Beleza, mano, eu tava cheio de inspiração então aquela carta ia ser a mais foda da turma. Peguei uma folha de papel laranja e escrevi algo lindo:
FELIZ DIA DOS PAPITOS
VOCÊ É UM PAI ESPECIAL PORQUE VOCÊ GRITA O TEMPO TODO COM AS PESSOAS DA TV
TODO DIA EU PENSO NAS COISAS BACANAS QUE VOCÊ ME ENSINOU, TIPO SEXO HÉTERO E A ARTE DE CEIFAR AS ALMAS DE PESSOAS QUE MORRERAM DE FORMA TRAUMÁTICA
A MINHA VIDA TAMBÉM É MUITO TRAUMÁTICA
TE AMO
Desenhei uns corações radicais ao redor do texto e mostrei a minha cartinha para a Tamara, minha futura namorada. Ela leu e ficou rindo da minha carta.
Fiquei triste.
Mostrei a minha cartinha para a professora e ela fez uma expressão muito estranha.
Puxa vida, ninguém gostou da minha carta, mano…
(FIM DO FLASHBACK DO PASSADO)
Susana Vidas-Mortas encostou a cabeça na janela do carro de sua namorada Ngela e começou a dormir. Era o seu aniversário naquele dia, mas ela estava um pouco cansada.
Susana Vidas-Mortas havia acabado de cair no sono.
De repente, a garota abriu os olhos para descobrir que estava num lugar completamente diferente. Na verdade, ela estava deitada em cima de uma nuvem.
Susana se levantou e olhou ao redor. Era um reino cheio de casas e castelos, mas o chão era feito de nuvens.
“Caralhitos flutuantes!” Disse Susana.
Ela então começou a andar pelo local até encontrar algo muito interessante: anjos! Várias pessoas, de várias idades diferentes, todas com asinhas brancas e auréolas em cima das cabeças. Elas estavam rindo, conversando e tocando harpa.
MUITO DAORA.
Susana se aproximou de um grupo de anjinhos adolescentes que estavam dançando e cantando um funk angelical do baralho:
Nóis acredita em Jesus
Porque Jesus é muito pika
Ele ensinou os nego do morro tudo
A fuzilar marica
Aí depois, nós fuma um dois
Até que dá larica
Matamo a fome com comunhão
Com pão e vinho e uma três oitão
A gente crucifica
Susana ficou maravilhada com aquela letra FODA e começou a meter uma dança muito louca, tão louca que os anjos começaram a prestar atenção nela porque a Susana É UMA MULHER BORBULHANTE E ELES FICARAM ENCANTADOS COM OS SEUS PASSOS INSANOS E A SUA BELEZA SÁFICA.
Enfim, eles ficaram tão embasbacados que até esqueceram de funkar, mas aí uma garota alta e sardenta apareceu do nada e ela tava tipo “Ei, o que vocês estão fazendo?” e isso fez a Susana acordar.

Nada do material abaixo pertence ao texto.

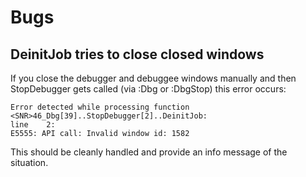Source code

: 
# Bugs

## DeinitJob tries to close closed windows

If you close the debugger and debuggee windows manually and then StopDebugger
gets called (via :Dbg or :DbgStop) this error occurs:
```
Error detected while processing function <SNR>46_Dbg[39]..StopDebugger[2]..DeinitJob:
line    2:
E5555: API call: Invalid window id: 1582
```
This should be cleanly handled and provide an info message of the situation.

“Susie, nós chegamos!” Disse Loreta, balançando o seu ombro.
“Feliz aniversário!”
Susana abriu os olhos (de verdade dessa vez) e percebeu que ainda estava dentro do carro.
“Ah, ok...” Falou ela, lentamente. “Eu tive um sonho em que eu tava no céu.”
“Foda.”
“Vamos pro parque agora?”
“Ah, sim…”
Então o trisal foi para o parque de diversões e foi foda.